**Recorded data:**
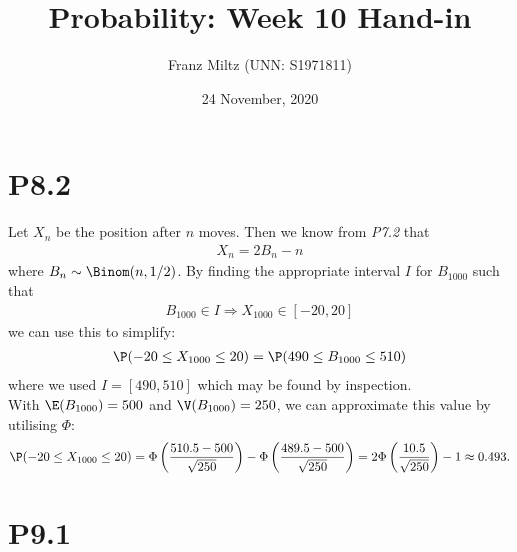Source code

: \documentclass{article}
\begin{document}
\title{Probability: Week 10 Hand-in}
\author{Franz Miltz (UNN: S1971811)}
\date{24 November, 2020}
\maketitle

\section*{P8.2}

Let $X_n$ be the position after $n$ moves. Then we know from \emph{P7.2}
that
\begin{align*}
  X_n = 2B_n-n
\end{align*}
where $B_n\sim\Binom(n,1/2)$. By finding the appropriate interval $I$
for $B_{1000}$ such that
\begin{align*}
  B_{1000}\in I\Rightarrow X_{1000}\in [-20, 20]
\end{align*}
we can use this to simplify:
\begin{align*}
  \P(-20\leq X_{1000} \leq 20) = \P(490 \leq B_{1000} \leq 510)
\end{align*}
where we used $I=[490, 510]$ which may be found by inspection.\\
With $\E(B_{1000})=500$ and $\V(B_{1000})=250$, we can approximate this value
by utilising $\Phi$:
\begin{align*}
  \P(-20\leq X_{1000} \leq 20) = \Phi\left(\frac{510.5-500}{\sqrt{250}}\right)
  - \Phi\left(\frac{489.5-500}{\sqrt{250}}\right)
  = 2\Phi\left(\frac{10.5}{\sqrt{250}}\right)-1\approx 0.493.
\end{align*}

\section*{P9.1}
\end{document}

**The problem:**
The answer should hold the lines from the one containing "Let $X_n$ be" through the end of the entries above, set down exactly, with both ends included.

**Solved exercise:**
Let $X_n$ be the position after $n$ moves. Then we know from \emph{P7.2}
that
\begin{align*}
  X_n = 2B_n-n
\end{align*}
where $B_n\sim\Binom(n,1/2)$. By finding the appropriate interval $I$
for $B_{1000}$ such that
\begin{align*}
  B_{1000}\in I\Rightarrow X_{1000}\in [-20, 20]
\end{align*}
we can use this to simplify:
\begin{align*}
  \P(-20\leq X_{1000} \leq 20) = \P(490 \leq B_{1000} \leq 510)
\end{align*}
where we used $I=[490, 510]$ which may be found by inspection.\\
With $\E(B_{1000})=500$ and $\V(B_{1000})=250$, we can approximate this value
by utilising $\Phi$:
\begin{align*}
  \P(-20\leq X_{1000} \leq 20) = \Phi\left(\frac{510.5-500}{\sqrt{250}}\right)
  - \Phi\left(\frac{489.5-500}{\sqrt{250}}\right)
  = 2\Phi\left(\frac{10.5}{\sqrt{250}}\right)-1\approx 0.493.
\end{align*}

\section*{P9.1}
\end{document}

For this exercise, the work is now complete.